Fukuda had no idea why he occupied so many of his thoughts when that was the sort of person he was.
"You're not helping, you know. I'm trying to get Mukai to see that practice makes perfect and you're telling her that you've got to be good at something right away or you'll never be good at it…or something." said Sho
"That's not what I-" said Fukuda
"And I don't like you telling her that Dad is a good person or whatever. Dad isn't ever right about anything and you shouldn't tell her to trust him." Said Sho. The look of frustration was gone and was now replaced by a look of barely contained rage. Fukuda nodded quickly.
"Alright Sho, alright, I was wrong. You're right. So how about I just…keep on trying to get this right? How about that?" asked Fukuda quickly. Sho nodded.
"Yeah, you do it. You know more about this kind of thing than we do." Said Sho
"Well that's because your generation grew up on TV and videogames." Laughed Fukuda, a laugh that he knew didn't reach his eyes. Sho just picked his sketchbook back up again.
"You guys had videogames back when you were my age. You're Dad old, not grandpa old." Said Sho, rolling his eyes.
"Yeah, you're not an old man." Said Mukai, rolling her eyes. At least she was calm. He couldn't fault her or Sho for the eyerolling. It was better than the yelling, anyway.
"Alright, well then let this not so old man show you a new trick. See? You just have to try and knock my marble out of the circle." Said Fukuda as he demonstrated what he hoped was the correct way to shoot a marble. Mukai watched him in what, for her, was rapt attention. Sho didn't look up from his sketchbook. Something was bothering him…and Fukuda got the feeling that it had nothing to do with marbles or Korean television.
"I can do that but you don't look at me, and Sho doesn't look either. I can do that." Said Mukai, more to herself than anything. Fukuda decided to leave her to it. When it came to Mukai his work was done. When it came to Sho, though, it looked like his work was just beginning. He was still hunched over his sketchbook, still scribbling away, and still looking just as frustrated as he was when he started. He'd been wearing that look for a while now. Fukuda didn't like it.
Nothing good ever came from Sho looking like that.
"What?" asked Sho as Fukuda slid beside him on the floor. He didn't look up.

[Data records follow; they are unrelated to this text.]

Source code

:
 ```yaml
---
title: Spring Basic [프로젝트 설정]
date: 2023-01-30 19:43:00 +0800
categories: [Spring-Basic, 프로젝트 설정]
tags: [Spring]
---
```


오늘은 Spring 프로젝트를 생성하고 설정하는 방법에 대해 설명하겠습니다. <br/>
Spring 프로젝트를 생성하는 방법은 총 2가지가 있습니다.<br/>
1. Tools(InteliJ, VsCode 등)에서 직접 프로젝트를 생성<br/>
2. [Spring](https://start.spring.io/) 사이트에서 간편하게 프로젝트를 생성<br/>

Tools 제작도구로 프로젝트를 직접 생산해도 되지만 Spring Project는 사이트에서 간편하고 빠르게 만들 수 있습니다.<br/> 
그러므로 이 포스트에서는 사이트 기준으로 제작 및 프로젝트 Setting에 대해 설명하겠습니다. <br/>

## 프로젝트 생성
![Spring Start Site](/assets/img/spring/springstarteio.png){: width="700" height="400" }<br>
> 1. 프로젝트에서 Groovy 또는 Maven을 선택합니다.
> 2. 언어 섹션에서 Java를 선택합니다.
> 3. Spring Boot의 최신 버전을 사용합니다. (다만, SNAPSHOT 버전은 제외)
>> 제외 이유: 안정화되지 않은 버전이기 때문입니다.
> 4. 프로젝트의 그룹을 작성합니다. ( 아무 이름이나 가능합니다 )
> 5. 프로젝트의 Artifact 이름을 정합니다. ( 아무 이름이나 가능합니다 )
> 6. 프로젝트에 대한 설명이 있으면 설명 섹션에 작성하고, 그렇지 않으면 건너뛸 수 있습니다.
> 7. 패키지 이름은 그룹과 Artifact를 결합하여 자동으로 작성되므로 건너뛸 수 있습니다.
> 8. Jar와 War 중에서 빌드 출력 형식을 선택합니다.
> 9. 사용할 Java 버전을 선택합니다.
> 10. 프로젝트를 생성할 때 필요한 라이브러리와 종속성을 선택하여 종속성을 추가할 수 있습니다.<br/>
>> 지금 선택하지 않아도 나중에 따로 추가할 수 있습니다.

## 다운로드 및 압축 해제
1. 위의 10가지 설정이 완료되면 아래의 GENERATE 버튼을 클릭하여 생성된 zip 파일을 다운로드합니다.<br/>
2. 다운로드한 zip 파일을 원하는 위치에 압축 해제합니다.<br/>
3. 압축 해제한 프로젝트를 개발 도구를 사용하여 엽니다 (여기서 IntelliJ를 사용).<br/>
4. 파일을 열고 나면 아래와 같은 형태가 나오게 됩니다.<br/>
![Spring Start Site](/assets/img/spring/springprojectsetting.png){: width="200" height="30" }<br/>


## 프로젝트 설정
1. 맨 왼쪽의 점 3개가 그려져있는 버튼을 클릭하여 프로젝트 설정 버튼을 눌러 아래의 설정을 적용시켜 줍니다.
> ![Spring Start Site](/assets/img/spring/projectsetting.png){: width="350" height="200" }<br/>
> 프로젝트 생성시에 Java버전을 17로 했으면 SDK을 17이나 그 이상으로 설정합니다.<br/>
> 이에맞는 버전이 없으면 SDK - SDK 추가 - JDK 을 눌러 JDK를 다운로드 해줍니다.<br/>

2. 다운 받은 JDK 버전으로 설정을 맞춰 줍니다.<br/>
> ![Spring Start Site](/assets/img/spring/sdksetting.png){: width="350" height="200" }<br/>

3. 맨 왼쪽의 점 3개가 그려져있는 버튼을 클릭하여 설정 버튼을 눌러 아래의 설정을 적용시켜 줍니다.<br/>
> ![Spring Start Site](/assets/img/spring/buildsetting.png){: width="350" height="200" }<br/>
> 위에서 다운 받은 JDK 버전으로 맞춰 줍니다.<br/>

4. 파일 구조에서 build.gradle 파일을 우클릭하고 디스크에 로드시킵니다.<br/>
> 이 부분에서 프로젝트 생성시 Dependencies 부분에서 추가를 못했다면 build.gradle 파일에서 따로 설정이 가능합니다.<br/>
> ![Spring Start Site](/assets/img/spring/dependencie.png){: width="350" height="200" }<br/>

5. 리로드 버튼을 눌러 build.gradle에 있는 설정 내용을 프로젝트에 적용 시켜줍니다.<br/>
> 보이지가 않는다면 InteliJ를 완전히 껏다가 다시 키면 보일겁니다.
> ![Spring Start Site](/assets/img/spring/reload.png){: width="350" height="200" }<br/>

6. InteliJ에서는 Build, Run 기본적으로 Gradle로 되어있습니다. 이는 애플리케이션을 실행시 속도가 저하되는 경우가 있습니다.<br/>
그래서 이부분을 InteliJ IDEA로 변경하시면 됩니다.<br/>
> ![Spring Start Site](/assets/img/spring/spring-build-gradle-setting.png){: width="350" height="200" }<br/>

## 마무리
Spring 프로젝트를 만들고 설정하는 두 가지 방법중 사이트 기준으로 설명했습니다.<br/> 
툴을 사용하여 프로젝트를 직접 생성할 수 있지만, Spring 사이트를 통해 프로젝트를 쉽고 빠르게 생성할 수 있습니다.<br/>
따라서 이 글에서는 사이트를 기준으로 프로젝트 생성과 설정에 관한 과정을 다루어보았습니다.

He was either engrossed in his work or he didn't want Fukuda to see his face…either way he was going to have to proceed with caution.
"I just wanted to see what you were doing." Said Fukuda
"I'm drawing, isn't it obvious?" asked Sho
"What are you drawing?" asked Fukuda
"A picture." Said Sho, pulling his sketchbook close to his chest.
"A picture of what?" asked Fukuda
"A picture of something that's none of your business." Said Sho. Fukuda bit back his immediate retort. He wanted to tell Sho that he hadn't been very kind or polite in that moment but he knew better at this point. The last thing he wanted to do was make Sho defensive. Once he got into his shell there was no getting him out without a fight, and right now a fight was the last thing that they needed.
"Thank you for not cursing." Said Fukuda
"I just didn't want you to say 'language' or anything like that." Muttered Sho. Fukuda decided to stick with the diplomatic approach. Sho's anger was much closer to Touichirou's than Mukai's. Sho simmered all day and when he erupted it wasn't a one and done thing, no, it kept on going. Mukai at least burnt out quickly.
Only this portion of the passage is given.